→ **What is expected**: Only lines that contain the word "invoke" are to be returned from the data below.
*** Block opens ***
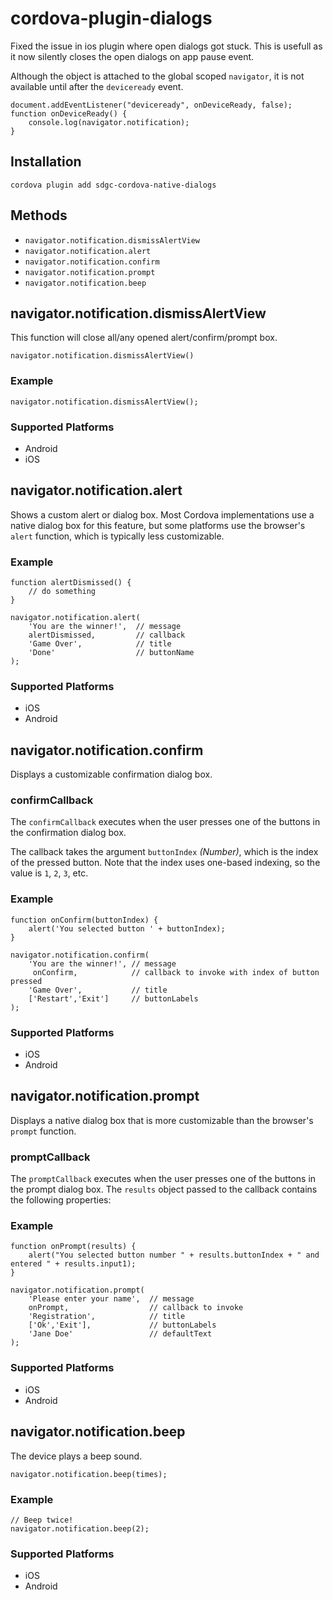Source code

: <!--
# license: Licensed to the Apache Software Foundation (ASF) under one
#         or more contributor license agreements.  See the NOTICE file
#         distributed with this work for additional information
#         regarding copyright ownership.  The ASF licenses this file
#         to you under the Apache License, Version 2.0 (the
#         "License"); you may not use this file except in compliance
#         with the License.  You may obtain a copy of the License at
#
#           http://www.apache.org/licenses/LICENSE-2.0
#
#         Unless required by applicable law or agreed to in writing,
#         software distributed under the License is distributed on an
#         "AS IS" BASIS, WITHOUT WARRANTIES OR CONDITIONS OF ANY
#         KIND, either express or implied.  See the License for the
#         specific language governing permissions and limitations
#         under the License.
-->


# cordova-plugin-dialogs

Fixed the issue in ios plugin where open dialogs got stuck. This is usefull as it now silently closes the open dialogs on app pause event.

Although the object is attached to the global scoped `navigator`, it is not available until after the `deviceready` event.

    document.addEventListener("deviceready", onDeviceReady, false);
    function onDeviceReady() {
        console.log(navigator.notification);
    }


## Installation

    cordova plugin add sdgc-cordova-native-dialogs


## Methods

- `navigator.notification.dismissAlertView`
- `navigator.notification.alert`
- `navigator.notification.confirm`
- `navigator.notification.prompt`
- `navigator.notification.beep`

## navigator.notification.dismissAlertView

This function will close all/any opened alert/confirm/prompt box.

    navigator.notification.dismissAlertView()


### Example   

    navigator.notification.dismissAlertView();

### Supported Platforms

- Android
- iOS


## navigator.notification.alert

Shows a custom alert or dialog box.  Most Cordova implementations use a native
dialog box for this feature, but some platforms use the browser's `alert`
function, which is typically less customizable.


### Example

    function alertDismissed() {
        // do something
    }

    navigator.notification.alert(
        'You are the winner!',  // message
        alertDismissed,         // callback
        'Game Over',            // title
        'Done'                  // buttonName
    );

### Supported Platforms

- iOS
- Android



## navigator.notification.confirm

Displays a customizable confirmation dialog box.


### confirmCallback

The `confirmCallback` executes when the user presses one of the
buttons in the confirmation dialog box.

The callback takes the argument `buttonIndex` _(Number)_, which is the
index of the pressed button. Note that the index uses one-based
indexing, so the value is `1`, `2`, `3`, etc.

### Example

    function onConfirm(buttonIndex) {
        alert('You selected button ' + buttonIndex);
    }

    navigator.notification.confirm(
        'You are the winner!', // message
         onConfirm,            // callback to invoke with index of button pressed
        'Game Over',           // title
        ['Restart','Exit']     // buttonLabels
    );

### Supported Platforms

- iOS
- Android


## navigator.notification.prompt

Displays a native dialog box that is more customizable than the browser's `prompt` function.


### promptCallback

The `promptCallback` executes when the user presses one of the buttons
in the prompt dialog box. The `results` object passed to the callback
contains the following properties:


### Example

    function onPrompt(results) {
        alert("You selected button number " + results.buttonIndex + " and entered " + results.input1);
    }

    navigator.notification.prompt(
        'Please enter your name',  // message
        onPrompt,                  // callback to invoke
        'Registration',            // title
        ['Ok','Exit'],             // buttonLabels
        'Jane Doe'                 // defaultText
    );

### Supported Platforms

- iOS
- Android



## navigator.notification.beep

The device plays a beep sound.

    navigator.notification.beep(times);



### Example

    // Beep twice!
    navigator.notification.beep(2);

### Supported Platforms

- iOS
- Android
*** Block closes ***
→ **Answer**:
         onConfirm,            // callback to invoke with index of button pressed
        onPrompt,                  // callback to invoke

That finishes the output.